Les antidiabétiques Avandia et Avandamet retirés du marché le 3 novembre


Les médicaments antidiabétiques Avandia et Avandamet à base de rosiglitazone (laboratoire GlaxoSmithKline) sont retirés du marché à compter de mercredi 3 novembre, selon l'agence du médicament.  
 
.Ce retrait du marché fait suite aux recommandations de l'Agence européenne du médicament (EMEA) qui a conclu que le rapport bénéfice/risques de la rosiglitazone était défavorable en raison de l'augmentation du risque cardiovasculaire, selon l'Agence française de sécurité sanitaire des produits de santé (Afssaps). 'Il ne faut donc plus prescrire de médicament contenant de la rosiglitazone et revoir absolument dans les prochains jours les patients qui seraient encore sous traitement afin de réévaluer leur prise en charge médicamenteuse', ajoute-t-elle.

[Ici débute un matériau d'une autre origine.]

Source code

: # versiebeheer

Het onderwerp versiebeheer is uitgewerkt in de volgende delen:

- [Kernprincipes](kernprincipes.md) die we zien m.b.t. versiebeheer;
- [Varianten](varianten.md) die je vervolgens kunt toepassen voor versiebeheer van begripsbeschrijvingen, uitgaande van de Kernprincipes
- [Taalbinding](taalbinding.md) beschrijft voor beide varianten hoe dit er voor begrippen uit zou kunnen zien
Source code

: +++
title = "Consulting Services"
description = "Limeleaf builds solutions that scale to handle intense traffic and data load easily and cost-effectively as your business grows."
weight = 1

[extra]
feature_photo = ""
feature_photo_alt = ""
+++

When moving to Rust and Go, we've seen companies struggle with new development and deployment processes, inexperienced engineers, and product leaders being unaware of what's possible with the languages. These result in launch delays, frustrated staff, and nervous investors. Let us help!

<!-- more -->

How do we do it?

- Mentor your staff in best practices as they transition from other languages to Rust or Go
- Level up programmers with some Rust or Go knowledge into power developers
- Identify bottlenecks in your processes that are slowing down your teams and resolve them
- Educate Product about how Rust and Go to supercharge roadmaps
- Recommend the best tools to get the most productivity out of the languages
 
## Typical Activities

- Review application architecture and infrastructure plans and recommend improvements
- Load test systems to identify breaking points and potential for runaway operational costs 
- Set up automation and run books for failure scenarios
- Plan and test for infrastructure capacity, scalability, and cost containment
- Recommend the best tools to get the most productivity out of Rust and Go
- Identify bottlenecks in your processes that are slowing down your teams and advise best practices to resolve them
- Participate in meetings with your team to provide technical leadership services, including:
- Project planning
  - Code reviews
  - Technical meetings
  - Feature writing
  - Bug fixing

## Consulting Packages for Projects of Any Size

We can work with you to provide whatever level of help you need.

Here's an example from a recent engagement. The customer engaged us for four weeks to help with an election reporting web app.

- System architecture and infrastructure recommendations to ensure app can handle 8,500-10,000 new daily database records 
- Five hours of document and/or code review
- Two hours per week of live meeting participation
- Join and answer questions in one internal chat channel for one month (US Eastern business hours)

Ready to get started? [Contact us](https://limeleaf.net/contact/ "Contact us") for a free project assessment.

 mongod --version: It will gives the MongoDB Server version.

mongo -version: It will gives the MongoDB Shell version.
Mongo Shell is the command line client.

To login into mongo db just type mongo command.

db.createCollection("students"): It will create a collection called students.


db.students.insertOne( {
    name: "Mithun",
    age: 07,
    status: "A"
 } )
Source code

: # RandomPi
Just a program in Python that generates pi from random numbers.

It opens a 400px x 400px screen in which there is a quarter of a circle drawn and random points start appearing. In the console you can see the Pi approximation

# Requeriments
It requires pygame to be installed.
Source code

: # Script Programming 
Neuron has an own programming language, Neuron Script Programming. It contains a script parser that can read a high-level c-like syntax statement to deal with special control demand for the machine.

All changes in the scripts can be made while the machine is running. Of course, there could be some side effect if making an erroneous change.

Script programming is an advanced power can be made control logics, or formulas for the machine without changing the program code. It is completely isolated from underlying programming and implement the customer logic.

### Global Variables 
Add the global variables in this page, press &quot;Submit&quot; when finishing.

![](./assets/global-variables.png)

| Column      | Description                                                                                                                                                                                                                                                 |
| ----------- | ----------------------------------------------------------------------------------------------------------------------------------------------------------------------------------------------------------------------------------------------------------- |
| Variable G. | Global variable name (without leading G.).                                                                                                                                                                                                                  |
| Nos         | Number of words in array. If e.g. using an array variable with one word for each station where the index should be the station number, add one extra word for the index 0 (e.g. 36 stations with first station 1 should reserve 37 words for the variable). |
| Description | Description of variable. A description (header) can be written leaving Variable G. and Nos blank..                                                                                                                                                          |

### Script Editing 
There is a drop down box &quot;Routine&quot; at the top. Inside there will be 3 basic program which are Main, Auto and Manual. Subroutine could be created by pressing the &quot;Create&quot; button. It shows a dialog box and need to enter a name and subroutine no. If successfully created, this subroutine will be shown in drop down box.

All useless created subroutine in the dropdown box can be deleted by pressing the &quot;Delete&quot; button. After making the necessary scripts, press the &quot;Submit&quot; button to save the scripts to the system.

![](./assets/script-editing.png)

L'Afssaps avait déjà demandé en septembre aux médecins de ne plus établir ou de ne pas renouveler d'ordonnance pour ces deux antidiabétiques, les deux seuls contenant de la rosiglitazone qui soient commercialisés en France.

Environ 110 000 patients étaient traités par rosiglitazone, dont un tiers avec Avandia et deux tiers par Avandamet, indiquait alors l'Afssaps.


Les effets indésirables des médicaments... nous connaissons tous et nous sommes obligés de faire avec...
 
Mais lorsque l'on retire des medocs du Marché, cela veut dire que c'est grave et qu'il y a eu "mort d'homme..."  

Merci les labos. pharmaceutiques... Vous avez empoché tout de même le fric...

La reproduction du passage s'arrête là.